The powerful chairman of the Senate Foreign Relations Committee says it "condones thievery and dishonesty." The long-reigning Communist leader of Cuba calls it "unclear, contradictory and unethical."In essence, Clinton exempted the 15-nation European Union from two American laws - the Helms-Burton Act and the Iran-Libya Sanctions Act - that have caused a transatlantic trade row.

The Helms-Burton Act empowers our government to penalize foreign-based multinationals that buy or invest in properties seized by the Cuban regime from those who fled Castro's takeover in 1959. The Iran-Libya Sanctions Act requires the administration to penalize companies that invest more than $20 million a year in the oil or gas industries of Iran and Libya. Violators can be excluded from bidding on U.S. government contracts, blocked from using American export credits and, in some cases, denied American visas.

Clinton agreed to waive U.S. penalties on European firms investing in Iran's energy sector - but not Libya's - clearing the way for a wave of foreign investments in the Islamic republic. In return, EU countries pledged to step up cooperation against terrorism and tighten controls to prevent Tehran acquiring weapons of mass destruction.

The most immediate beneficiaries are Total SA of France, Gazprom of Russia and Petronas Dagang Bhd of Malaysia, which no longer face sanctions for signing a contract to develop an Iranian gas field.

Again, Congress may not approve. Our lawmakers are great believers in sanctions, even though they rarely achieve the desired result.

Sanctions have not made Cuba, Iran, Iraq, Sudan, North Korea or Myanmar (formerly Burma) better behaved. The threat of sanctions has not stopped Russia and China from selling arms and military technology to so-called "rogue" regimes. It did not stop India from nuclear testing, and it will not stop Pakistan from retaliating in kind.

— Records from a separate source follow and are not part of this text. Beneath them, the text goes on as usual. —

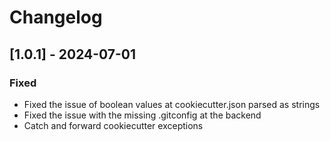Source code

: # Changelog

## [1.0.1] - 2024-07-01

### Fixed

- Fixed the issue of boolean values at cookiecutter.json parsed as strings
- Fixed the issue with the missing .gitconfig at the backend
- Catch and forward cookiecutter exceptions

Jeffrey Garten, dean of the Yale School of Management and former under secretary of commerce in the first Clinton administration, says sanctions always backfire because the rest of the world never joins in while American companies suffer. The cost: up to $19 billion a year in lost export sales and some 250,000 jobs.

Likewise, congressional efforts to impose U.S. laws on foreigners are doomed to failure. The Europeans had already challenged the "extraterritoriality" of Helms-Burton and the Iran-Libya Sanctions Act in a lawsuit before the World Trade Organization. They only suspended it to give Washington a way out.

The compromise announced in London is the best Clinton could have hoped for. The United States would almost certainly have lost if the case had gone before the WTO, undermining our leadership of that body and our claim to being a champion of free trade.